Please copy each line below that contains the word "cebollas".

Recorded data START

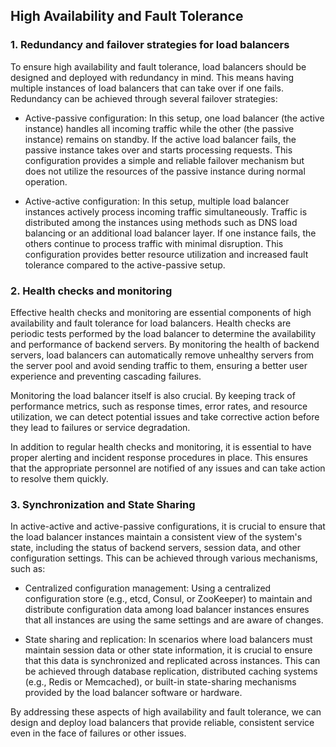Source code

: ## High Availability and Fault Tolerance
### 1. Redundancy and failover strategies for load balancers
To ensure high availability and fault tolerance, load balancers should be designed and deployed with redundancy in mind. This means having multiple instances of load balancers that can take over if one fails. Redundancy can be achieved through several failover strategies:
  
  - Active-passive configuration: In this setup, one load balancer (the active instance) handles all incoming traffic while the other (the passive instance) remains on standby. If the active load balancer fails, the passive instance takes over and starts processing requests. This configuration provides a simple and reliable failover mechanism but does not utilize the resources of the passive instance during normal operation.
  
  - Active-active configuration: In this setup, multiple load balancer instances actively process incoming traffic simultaneously. Traffic is distributed among the instances using methods such as DNS load balancing or an additional load balancer layer. If one instance fails, the others continue to process traffic with minimal disruption. This configuration provides better resource utilization and increased fault tolerance compared to the active-passive setup.

### 2. Health checks and monitoring
Effective health checks and monitoring are essential components of high availability and fault tolerance for load balancers. Health checks are periodic tests performed by the load balancer to determine the availability and performance of backend servers. By monitoring the health of backend servers, load balancers can automatically remove unhealthy servers from the server pool and avoid sending traffic to them, ensuring a better user experience and preventing cascading failures.

Monitoring the load balancer itself is also crucial. By keeping track of performance metrics, such as response times, error rates, and resource utilization, we can detect potential issues and take corrective action before they lead to failures or service degradation.

In addition to regular health checks and monitoring, it is essential to have proper alerting and incident response procedures in place. This ensures that the appropriate personnel are notified of any issues and can take action to resolve them quickly.

### 3. Synchronization and State Sharing
In active-active and active-passive configurations, it is crucial to ensure that the load balancer instances maintain a consistent view of the system's 
state, including the status of backend servers, session data, and other configuration settings. This can be achieved through various mechanisms, such as:

 - Centralized configuration management: Using a centralized configuration store (e.g., etcd, Consul, or ZooKeeper) to maintain and distribute configuration 
 data among load balancer instances ensures that all instances are using the same settings and are aware of changes.

 - State sharing and replication: In scenarios where load balancers must maintain session data or other state information, it is crucial to ensure that this 
 data is synchronized and replicated across instances. This can be achieved through database replication, distributed caching systems (e.g., Redis or 
 Memcached), or built-in state-sharing mechanisms provided by the load balancer software or hardware.

By addressing these aspects of high availability and fault tolerance, we can design and deploy load balancers that provide reliable, consistent service even in the face of failures or other issues.
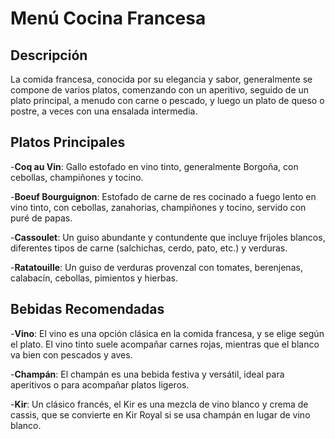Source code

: # Menú Cocina Francesa

## Descripción
La comida francesa, conocida por su elegancia y sabor, generalmente se compone de varios platos, comenzando con un aperitivo, seguido de un plato principal, a menudo con carne o pescado, y luego un plato de queso o postre, a veces con una ensalada intermedia.

## Platos Principales

-**Coq au Vin**: Gallo estofado en vino tinto, generalmente Borgoña, con cebollas, champiñones y tocino.

-**Boeuf Bourguignon**: Estofado de carne de res cocinado a fuego lento en vino tinto, con cebollas, zanahorias, champiñones y tocino, servido con puré de papas.

-**Cassoulet**: Un guiso abundante y contundente que incluye frijoles blancos, diferentes tipos de carne (salchichas, cerdo, pato, etc.) y verduras.

-**Ratatouille**: Un guiso de verduras provenzal con tomates, berenjenas, calabacín, cebollas, pimientos y hierbas.

## Bebidas Recomendadas

-**Vino**:
El vino es una opción clásica en la comida francesa, y se elige según el plato. El vino tinto suele acompañar carnes rojas, mientras que el blanco va bien con pescados y aves. 

-**Champán**:
El champán es una bebida festiva y versátil, ideal para aperitivos o para acompañar platos ligeros. 

-**Kir**:
Un clásico francés, el Kir es una mezcla de vino blanco y crema de cassis, que se convierte en Kir Royal si se usa champán en lugar de vino blanco. 
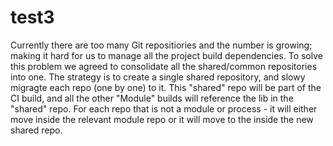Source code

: # test3
Currently there are too many Git repositiories and the number is growing; making it hard for us to manage all the project build dependencies. To solve this problem we agreed to consolidate all the shared/common repositories into one. The strategy is to create a single shared repository, and slowy migragte each repo (one by one) to it.   This "shared" repo will be part of the CI build, and all the other "Module" builds will reference the lib in the "shared" repo.  For each repo that is not a module or process - it will either move inside the relevant module repo or it will move to the inside the new shared repo.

Recorded data END

# Exercise result
-**Coq au Vin**: Gallo estofado en vino tinto, generalmente Borgoña, con cebollas, champiñones y tocino.
-**Boeuf Bourguignon**: Estofado de carne de res cocinado a fuego lento en vino tinto, con cebollas, zanahorias, champiñones y tocino, servido con puré de papas.
-**Ratatouille**: Un guiso de verduras provenzal con tomates, berenjenas, calabacín, cebollas, pimientos y hierbas.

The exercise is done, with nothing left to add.